Revolution Analytics' Future with Microsoft
Microsoft has acquired Revolution Analytics, which makes enterprise-grade products for the open source R statistical analysis and programming environment. It isn't Microsoft's first foray into open source -- although, from a BI standpoint, it's arguably its most exciting. Just what does Revolution Analytics bring to Microsoft, and what can Microsoft do for Revolution?
- By Stephen Swoyer
- January 28, 2015
First they came for Hadoop. Now they're coming for R.
“They” being Microsoft Corp., which earlier this week announced it had acquired R-focused vendor Revolution Analytics.
R is a popular open source software (OSS) programming environment for statistical analysis. It's roughly comparable to statistical analysis software developed by SAS and SPSS. R is extensively embedded in enterprise BI and analytic technologies.
Vendors such as Information Builders Inc., MicroStrategy Corp., Oracle Corp., SAP AG, Tableau Software Corp., and Teradata Corp. either embed R, connect to it, or (in the case of Teradata) can run it natively in the context of a DBMS engine. Analytic databases such as Vector and Matrix (both marketed by Actian), Kognitio, IBM Netezza, and Teradata Aster also support R.
Elsewhere, it's possible to use R's R Studio development environment to access and analyze data stored in Microsoft's SQL Server database, but that's about it. Microsoft hasn't hitherto touted much in the way of R support, at least in its traditional -- i.e., on-premises -- SQL Server-based business intelligence (BI) stack. Redmond does market R as part of its Azure cloud services portfolio -- viz., Microsoft Azure Machine Learning (ML) -- along with several other OSS technologies, including Hadoop and Redis. (Microsoft has a creditable Hadoop-on-Windows strategy, thanks to its partnership with OSS Hadoop specialist Hortonworks Inc.)
In its traditional BI and data warehouse (DW) program efforts, however, Microsoft has mostly ignored R -- even as some of its partners (such as Predixion Software Inc.) have done otherwise. Truth is, SQL Server is itself a creditable platform for statistical analysis and data mining.
Primitive data mining features first debuted with SQL Server OLAP Services in SQL Server 7, way back in 1998. For SQL Server 2000, Microsoft rebranded OLAP Services as SQL Server Analysis Services (SSAS). Since then, Microsoft has augmented SSAS with each new SQL Server release. Some vendors -- such as Predixion -- even built up their businesses by leveraging SQL Server and SSAS. (Nowadays, Predixion supports several analytic engines in addition to SQL Server.
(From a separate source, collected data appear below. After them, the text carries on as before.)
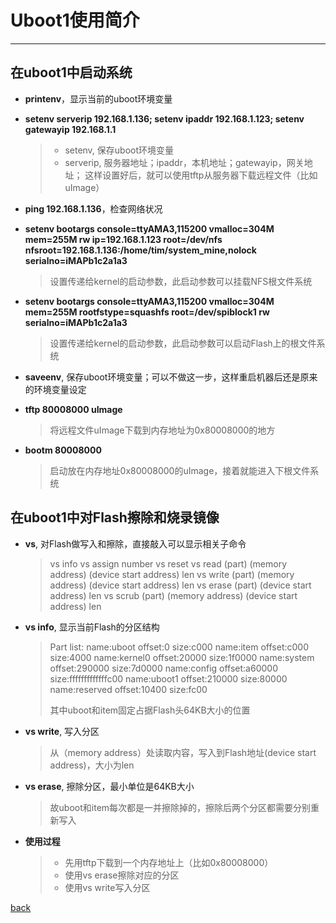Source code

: # Uboot1使用简介

---

## 在uboot1中启动系统

- **printenv**，显示当前的uboot环境变量

- **setenv serverip 192.168.1.136; setenv ipaddr 192.168.1.123; setenv gatewayip 192.168.1.1**

  > - setenv, 保存uboot环境变量
  > - serverip, 服务器地址；ipaddr，本机地址；gatewayip，网关地址；
      这样设置好后，就可以使用tftp从服务器下载远程文件（比如uImage）

- **ping 192.168.1.136**，检查网络状况

- **setenv bootargs console=ttyAMA3,115200 vmalloc=304M mem=255M rw ip=192.168.1.123 root=/dev/nfs nfsroot=192.168.1.136:/home/tim/system_mine,nolock serialno=iMAPb1c2a1a3**

  > 设置传递给kernel的启动参数，此启动参数可以挂载NFS根文件系统

- **setenv bootargs console=ttyAMA3,115200 vmalloc=304M mem=255M rootfstype=squashfs root=/dev/spiblock1 rw serialno=iMAPb1c2a1a3**

  > 设置传递给kernel的启动参数，此启动参数可以启动Flash上的根文件系统

- **saveenv**, 保存uboot环境变量；可以不做这一步，这样重启机器后还是原来的环境变量设定

- **tftp 80008000 uImage**

  > 将远程文件uImage下载到内存地址为0x80008000的地方

- **bootm 80008000**

  > 启动放在内存地址0x80008000的uImage，接着就能进入下根文件系统

## 在uboot1中对Flash擦除和烧录镜像

- **vs**, 对Flash做写入和擦除，直接敲入可以显示相关子命令

  > vs info 
  > vs assign number 
  > vs reset 
  > vs read (part) (memory address) (device start address) len 
  > vs write (part) (memory address) (device start address) len 
  > vs erase (part) (device start address) len 
  > vs scrub (part) (memory address) (device start address) len 

- **vs info**, 显示当前Flash的分区结构

  > Part list: 
  > name:uboot offset:0 size:c000 
  > name:item offset:c000 size:4000 
  > name:kernel0 offset:20000 size:1f0000 
  > name:system offset:290000 size:7d0000 
  > name:config offset:a60000 size:fffffffffffffc00 
  > name:uboot1 offset:210000 size:80000 
  > name:reserved offset:10400 size:fc00 
  > 
  > 其中uboot和item固定占据Flash头64KB大小的位置 

- **vs write**, 写入分区

  > 从（memory address）处读取内容，写入到Flash地址(device start address)，大小为len 

- **vs erase**, 擦除分区，最小单位是64KB大小

  > 故uboot和item每次都是一并擦除掉的，擦除后两个分区都需要分别重新写入 

- **使用过程**

  > - 先用tftp下载到一个内存地址上（比如0x80008000）
  > - 使用vs erase擦除对应的分区
  > - 使用vs write写入分区
  
[back](./)
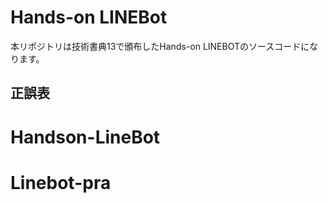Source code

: # Hands-on LINEBot

本リポジトリは技術書典13で頒布したHands-on LINEBOTのソースコードになります。

## 正誤表
# Handson-LineBot
# Linebot-pra
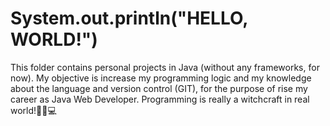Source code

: # **System.out.println("HELLO, WORLD!")**

This folder contains personal projects in Java (without any frameworks, for now). My objective is increase my programming logic and my knowledge about the language and version control (GIT), for the purpose of rise my career as Java Web Developer. Programming is really a witchcraft in real world!🧙‍♀️💻 
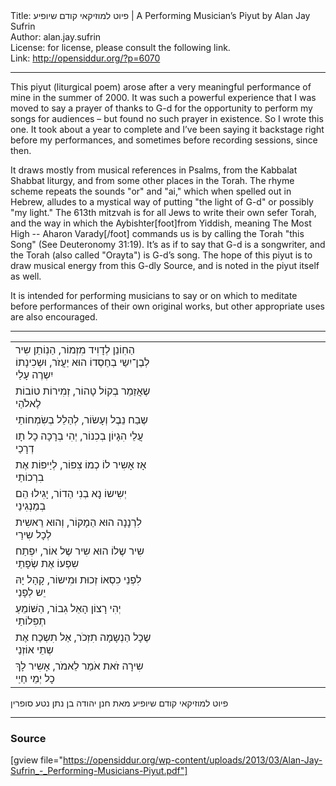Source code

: <html>
<head></head>
<body>
Title: פיוט למוזיקאי קודם שיופיע | A Performing Musician’s Piyut by Alan Jay Sufrin<br />
Author: alan.jay.sufrin<br />
License: for license, please consult the following link.<br />
Link: <a href="http://opensiddur.org/?p=6070">http://opensiddur.org/?p=6070</a>
<p />
<hr />

This piyut (liturgical poem) arose after a very meaningful performance of mine in the summer of 2000. It was such a powerful experience that I was moved to say a prayer of thanks to G-d for the opportunity to perform my songs for audiences – but found no such prayer in existence. So I wrote this one. It took about a year to complete and I’ve been saying it backstage right before my performances, and sometimes before recording sessions, since then.

It draws mostly from musical references in Psalms, from the Kabbalat Shabbat liturgy, and from some other places in the Torah. The rhyme scheme repeats the sounds "or" and "ai," which when spelled out in Hebrew, alludes to a mystical way of putting "the light of G-d" or possibly "my light." The 613th mitzvah is for all Jews to write their own sefer Torah, and the way in which the Aybishter[foot]from Yiddish, meaning The Most High -- Aharon Varady[/foot] commands us is by calling the Torah "this Song" (See Deuteronomy 31:19). It’s as if to say that G-d is a songwriter, and the Torah (also called "Orayta") is G-d’s song. The hope of this piyut is to draw musical energy from this G-dly Source, and is noted in the piyut itself as well.

It is intended for performing musicians to say or on which to meditate before performances of their own original works, but other appropriate uses are also encouraged.

<hr />

<table style="margin-left: auto;margin-right: auto;">
<tbody>
<tr>
<td style="vertical-align: top;" width="46%">
<div class="liturgy"><span lang="he"><span lang="he">
הַחֽוֹנֵן לְדָוִיד מִזְמוֹר,‏
הַנֽוֹתֵן שִיר לְבֶן־יִשַי בְחַסְדוֹ הוּא יַעֲזֹר,‏
וּשְכִינָתוֹ יִשְרֶה עָלַי
</span></div></td>
 
<td width="53%"><div class="english">

</div></td></tr>


<tr><td style="vertical-align:top;" width="46%">
<div class="liturgy"><span lang="he">
שֶאֲזַמֵר בְקוֹל טָהוֹר,‏
זְמִירוֹת טוֹבוֹת לֶאלֹהַי
</span></div></td>
 
<td width="53%"><div class="english">

</div></td></tr>


<tr><td style="vertical-align:top;" width="46%">
<div class="liturgy"><span lang="he">
שֶבַח נֵבֶל וְעָשׂוֹר,‏
לְהַלֵל בְשִׂמְחוֹתַי
</span></div></td>
 
<td width="53%"><div class="english">

</div></td></tr>


<tr><td style="vertical-align:top;" width="46%">
<div class="liturgy"><span lang="he">
עֲלֵי הִגָיוֹן בְכִנוֹר,‏
יְהִי בְרָכָה כָל תָו דְרָכַי
</span></div></td>
 
<td width="53%"><div class="english">

</div></td></tr>


<tr><td style="vertical-align:top;" width="46%">
<div class="liturgy"><span lang="he">
אָז אָשִיר לוֹ כְמוֹ צִפּוֹר,‏
לְיַיפּוֹת אֶת בִרְכוֹתַי
</span></div></td>
 
<td width="53%"><div class="english">

</div></td></tr>


<tr><td style="vertical-align:top;" width="46%">
<div class="liturgy"><span lang="he">
יְשִישוֹ נָא בְנִי הַדוֹר,‏
יָגִילוּ הֵם בְמַנְגִינַי
</span></div></td>
 
<td width="53%"><div class="english">

</div></td></tr>


<tr><td style="vertical-align:top;" width="46%">
<div class="liturgy"><span lang="he">
לִרְנָנָה הוּא הַמָקוֹר,‏
וְהוּא רֵאשִית לְכָל שִירַי
</span></div></td>
 
<td width="53%"><div class="english">

</div></td></tr>


<tr><td style="vertical-align:top;" width="46%">
<div class="liturgy"><span lang="he">
שִיר שֶלוֹ הוּא שִיר שֶל אוֹר,‏
יִפְתַח שִפְעוֹ אֶת שְׂפָתַי
</span></div></td>
 
<td width="53%"><div class="english">

</div></td></tr>


<tr><td style="vertical-align:top;" width="46%">
<div class="liturgy"><span lang="he">
לִפְנֵי כִסְאוֹ זְכוּת וּמִישוֹר,‏
קָהָל יָהּ יֵש לְפָנַי
</span></div></td>
 
<td width="53%"><div class="english">

</div></td></tr>


<tr><td style="vertical-align:top;" width="46%">
<div class="liturgy"><span lang="he">
יְהִי רָצוֹן הָאֵל גִבוֹר,‏
הַשּׁוֹמֵעַ תְפִלוֹתַי
</span></div></td>
 
<td width="53%"><div class="english">

</div></td></tr>


<tr><td style="vertical-align:top;" width="46%">
<div class="liturgy"><span lang="he">
שֶכָל הַנְשָמָה תִזְכֹר,‏
אַל תִשְכַח אֶת שְתֵי אוֹזְנַי
</span></div></td>
 
<td width="53%"><div class="english">

</div></td></tr>


<tr><td style="vertical-align:top;" width="46%">
<div class="liturgy"><span lang="he">
שִירָה זֹאת אֹמַר לֵאמֹר,‏
אָשִיר לָךְ כָל יְמֵי חַיַי
</span></div></td>
 
<td width="53%"><div class="english">

</div></td></tr>
</tbody></table>

<div class="liturgy"><span lang="he">
פיוט למוזיקאי קודם שיופיע
מאת חנן יהודה בן נתן נטע סופרין
</span></div>

<hr />

<h3>Source</h3>

[gview file="https://opensiddur.org/wp-content/uploads/2013/03/Alan-Jay-Sufrin_-_Performing-Musicians-Piyut.pdf"]
</body>
</html>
What's more, Predixion supports R itself: users can build predictive models in Predixion's Insight software and run them in R, or vice versa.)
Why did Microsoft acquire Revolution Analytics, a prominent commercial R vendor?
Could it have something to do with R's pervasiveness? With its claimed base of some two million users, a not-insignificant proportion of which is using R in enterprise contexts? Its integration with strictly-SQL analytic database platforms from Actian, IBM Netezza, Oracle, SAP, and Teradata -- and with NoSQL platforms such as Hadoop? (ParallelR and RHadoop are two popular projects that parallelize R in Hadoop.) Might it have something to do with Revolution Analytics itself, which claims dozens of enterprise customers, has deep R coding expertise, and -- not least -- has also notched deep partnerships with prominent players such as Cloudera Inc. and Teradata, among others? The answer to these and other questions might well be: All of the above.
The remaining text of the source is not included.